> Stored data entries
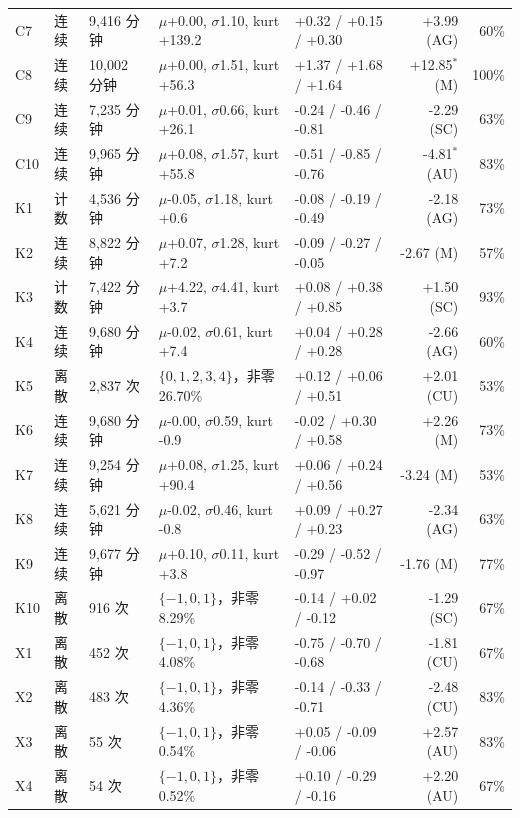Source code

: \begin{tabular}{lllllrr}
C7 & 连续 & 9,416 分钟 & $\mu$+0.00, $\sigma$1.10, kurt +139.2 & +0.32 / +0.15 / +0.30 & +3.99 (AG) & 60\% \\
C8 & 连续 & 10,002 分钟 & $\mu$+0.00, $\sigma$1.51, kurt +56.3 & +1.37 / +1.68 / +1.64 & +12.85$^{\ast}$ (M) & 100\% \\
C9 & 连续 & 7,235 分钟 & $\mu$+0.01, $\sigma$0.66, kurt +26.1 & -0.24 / -0.46 / -0.81 & -2.29 (SC) & 63\% \\
C10 & 连续 & 9,965 分钟 & $\mu$+0.08, $\sigma$1.57, kurt +55.8 & -0.51 / -0.85 / -0.76 & -4.81$^{\ast}$ (AU) & 83\% \\
\addlinespace
K1 & 计数 & 4,536 分钟 & $\mu$-0.05, $\sigma$1.18, kurt +0.6 & -0.08 / -0.19 / -0.49 & -2.18 (AG) & 73\% \\
K2 & 连续 & 8,822 分钟 & $\mu$+0.07, $\sigma$1.28, kurt +7.2 & -0.09 / -0.27 / -0.05 & -2.67 (M) & 57\% \\
K3 & 计数 & 7,422 分钟 & $\mu$+4.22, $\sigma$4.41, kurt +3.7 & +0.08 / +0.38 / +0.85 & +1.50 (SC) & 93\% \\
K4 & 连续 & 9,680 分钟 & $\mu$-0.02, $\sigma$0.61, kurt +7.4 & +0.04 / +0.28 / +0.28 & -2.66 (AG) & 60\% \\
K5 & 离散 & 2,837 次 & $\{0,1,2,3,4\}$，非零 26.70\% & +0.12 / +0.06 / +0.51 & +2.01 (CU) & 53\% \\
K6 & 连续 & 9,680 分钟 & $\mu$-0.00, $\sigma$0.59, kurt -0.9 & -0.02 / +0.30 / +0.58 & +2.26 (M) & 73\% \\
K7 & 连续 & 9,254 分钟 & $\mu$+0.08, $\sigma$1.25, kurt +90.4 & +0.06 / +0.24 / +0.56 & -3.24 (M) & 53\% \\
K8 & 连续 & 5,621 分钟 & $\mu$-0.02, $\sigma$0.46, kurt -0.8 & +0.09 / +0.27 / +0.23 & -2.34 (AG) & 63\% \\
K9 & 连续 & 9,677 分钟 & $\mu$+0.10, $\sigma$0.11, kurt +3.8 & -0.29 / -0.52 / -0.97 & -1.76 (M) & 77\% \\
K10 & 离散 & 916 次 & $\{-1,0,1\}$，非零 8.29\% & -0.14 / +0.02 / -0.12 & -1.29 (SC) & 67\% \\
\addlinespace
X1 & 离散 & 452 次 & $\{-1,0,1\}$，非零 4.08\% & -0.75 / -0.70 / -0.68 & -1.81 (CU) & 67\% \\
X2 & 离散 & 483 次 & $\{-1,0,1\}$，非零 4.36\% & -0.14 / -0.33 / -0.71 & -2.48 (CU) & 83\% \\
X3 & 离散 & 55 次 & $\{-1,0,1\}$，非零 0.54\% & +0.05 / -0.09 / -0.06 & +2.57 (AU) & 83\% \\
X4 & 离散 & 54 次 & $\{-1,0,1\}$，非零 0.52\% & +0.10 / -0.29 / -0.16 & +2.20 (AU) & 67\% \\

\end{tabular}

> Work to complete
Please, from the entries above, set down exactly the lines from the one containing "C8 & 连续 & 10,002" through the one containing "C9 & 连续 & 7,235", and only those.

> Reply to the exercise
C8 & 连续 & 10,002 分钟 & $\mu$+0.00, $\sigma$1.51, kurt +56.3 & +1.37 / +1.68 / +1.64 & +12.85$^{\ast}$ (M) & 100\% \\
C9 & 连续 & 7,235 分钟 & $\mu$+0.01, $\sigma$0.66, kurt +26.1 & -0.24 / -0.46 / -0.81 & -2.29 (SC) & 63\% \\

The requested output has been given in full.